A friend, Alexandra had called him.

And a diamond is a rock.

He could not speak the word that Lyle Michaels was.

Jeremy passed a park shrieking with children, trees imported to gaps in cement. It was a Friday, and a slapping sound was skipping rope. Jeremy kept on. His head hurt with every sound come into it.

Wright had said, listen to everything in case it’s something. An Intelligence Corps trainer had said, we trained the E4A, but there are dogs that bite the hand who feeds. And Alexandra, she had said soon she must go to Nevada to hire a home health aide for her mother. From somewhere, the jag of a child’s cry cut through the noise, and there was a loss of equilibrium for a moment. In the sky, the sun shone, but even in the light he perceived a loss of center, transitory North Star. There was something rising up his throat. He paused by a trash can to smell the steadying stench of decay.

“Baba sick?”

Sometimes Jeremy forgot where he was in space. But he didn’t forget that a body is evidence that you are watched. He must be a man strong enough to be seen by his son. He walked again, and Han was still holding his hand. He walked faster. Just get them home.

“Excuse me,” someone said.

He stopped. He turned toward the voice. The voice, he saw, belonged to a young woman in blue jeans. “Excuse me,” she said again. “What exactly do you think you’re doing?”

“Sorry, what?”

“What exactly do you think you’re doing with this little boy?” She knelt. Her hand was upturned, pink fingers spread, extended to Han. “Where are your mommy and daddy?” the woman said.

He looked down at the splash of black hair on his boy’s head, looked down at the blond hair on his own arm. “You’ve got it all wrong,” he said. “This is my son.”

Black. Blond. This woman’s hair was brown.

“I’m Rachel,” she said. “I’m a friend. Can you tell me where your mommy and daddy are?” And she was touching him now. She had his hand.

There were explanations, but Jeremy didn’t have them. There were explanations, but his mind was locked up. His son was not speaking. His son whose hand she’d taken. She wanted to take his son. And before Jeremy knew it, he pulled hard, and he was running. He hugged Han to his chest, heard him cry, and ran.

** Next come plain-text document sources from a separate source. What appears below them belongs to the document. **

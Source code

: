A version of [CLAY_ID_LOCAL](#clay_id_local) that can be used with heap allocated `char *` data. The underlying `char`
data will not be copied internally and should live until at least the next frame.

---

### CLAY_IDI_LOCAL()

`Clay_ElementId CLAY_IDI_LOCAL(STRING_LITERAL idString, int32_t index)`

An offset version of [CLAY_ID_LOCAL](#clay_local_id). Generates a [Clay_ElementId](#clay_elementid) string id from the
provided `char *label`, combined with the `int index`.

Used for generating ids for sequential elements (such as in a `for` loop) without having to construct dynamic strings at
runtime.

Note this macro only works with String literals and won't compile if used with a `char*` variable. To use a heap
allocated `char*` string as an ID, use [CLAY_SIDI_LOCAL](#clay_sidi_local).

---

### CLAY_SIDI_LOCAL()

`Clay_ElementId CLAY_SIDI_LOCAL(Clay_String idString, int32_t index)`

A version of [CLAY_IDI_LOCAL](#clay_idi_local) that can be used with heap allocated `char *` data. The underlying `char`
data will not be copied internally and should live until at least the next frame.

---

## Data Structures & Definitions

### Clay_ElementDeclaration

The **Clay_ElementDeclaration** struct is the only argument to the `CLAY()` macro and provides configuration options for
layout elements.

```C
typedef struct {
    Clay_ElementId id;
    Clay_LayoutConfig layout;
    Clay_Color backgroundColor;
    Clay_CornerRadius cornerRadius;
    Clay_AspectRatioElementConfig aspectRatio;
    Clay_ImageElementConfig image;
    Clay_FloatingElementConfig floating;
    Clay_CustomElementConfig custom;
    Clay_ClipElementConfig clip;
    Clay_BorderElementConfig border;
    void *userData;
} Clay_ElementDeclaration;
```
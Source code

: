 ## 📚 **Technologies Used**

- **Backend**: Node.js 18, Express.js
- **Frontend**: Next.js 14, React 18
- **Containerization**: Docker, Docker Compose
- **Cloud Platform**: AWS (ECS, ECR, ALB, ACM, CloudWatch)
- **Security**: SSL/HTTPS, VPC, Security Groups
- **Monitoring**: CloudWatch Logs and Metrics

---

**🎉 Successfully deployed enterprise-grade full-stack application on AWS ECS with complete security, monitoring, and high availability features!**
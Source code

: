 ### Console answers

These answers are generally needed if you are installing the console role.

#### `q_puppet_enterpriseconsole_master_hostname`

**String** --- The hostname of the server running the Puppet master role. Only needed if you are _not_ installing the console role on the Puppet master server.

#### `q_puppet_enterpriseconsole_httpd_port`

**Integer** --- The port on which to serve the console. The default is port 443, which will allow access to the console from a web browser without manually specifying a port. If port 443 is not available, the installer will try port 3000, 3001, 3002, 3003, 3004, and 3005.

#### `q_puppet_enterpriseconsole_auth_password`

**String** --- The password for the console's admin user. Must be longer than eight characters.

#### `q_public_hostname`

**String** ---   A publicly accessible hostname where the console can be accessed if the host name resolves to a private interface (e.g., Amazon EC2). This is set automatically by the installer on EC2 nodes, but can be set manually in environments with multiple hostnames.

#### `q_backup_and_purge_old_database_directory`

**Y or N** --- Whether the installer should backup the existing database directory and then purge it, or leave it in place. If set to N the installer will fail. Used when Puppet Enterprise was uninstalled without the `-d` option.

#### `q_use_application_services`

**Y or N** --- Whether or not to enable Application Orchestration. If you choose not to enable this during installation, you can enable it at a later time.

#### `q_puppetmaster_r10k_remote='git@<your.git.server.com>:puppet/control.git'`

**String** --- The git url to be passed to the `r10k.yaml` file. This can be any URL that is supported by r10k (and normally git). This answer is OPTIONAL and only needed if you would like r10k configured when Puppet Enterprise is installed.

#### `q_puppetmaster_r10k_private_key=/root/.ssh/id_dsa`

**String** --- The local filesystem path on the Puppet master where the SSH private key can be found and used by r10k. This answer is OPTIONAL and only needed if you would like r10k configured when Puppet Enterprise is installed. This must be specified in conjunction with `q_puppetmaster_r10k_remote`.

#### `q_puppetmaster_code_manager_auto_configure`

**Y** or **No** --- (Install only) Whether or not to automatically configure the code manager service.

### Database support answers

Later, after the matter was cleared up, after the police had been satisfied and Alexandra had put Han to bed, after she’d said the woman with the brown hair and blue jeans could fuck off, the woman with her ratty brown hair and ratty blue jeans could go fuck a hydrant covered in dog piss, her voice was very tight and she had to pour out a glass of red wine she’d filled with ice cubes. Jeremy folded the corkscrew, gave her a new glass.

“But what I don’t understand,” she said, “is why did you run?”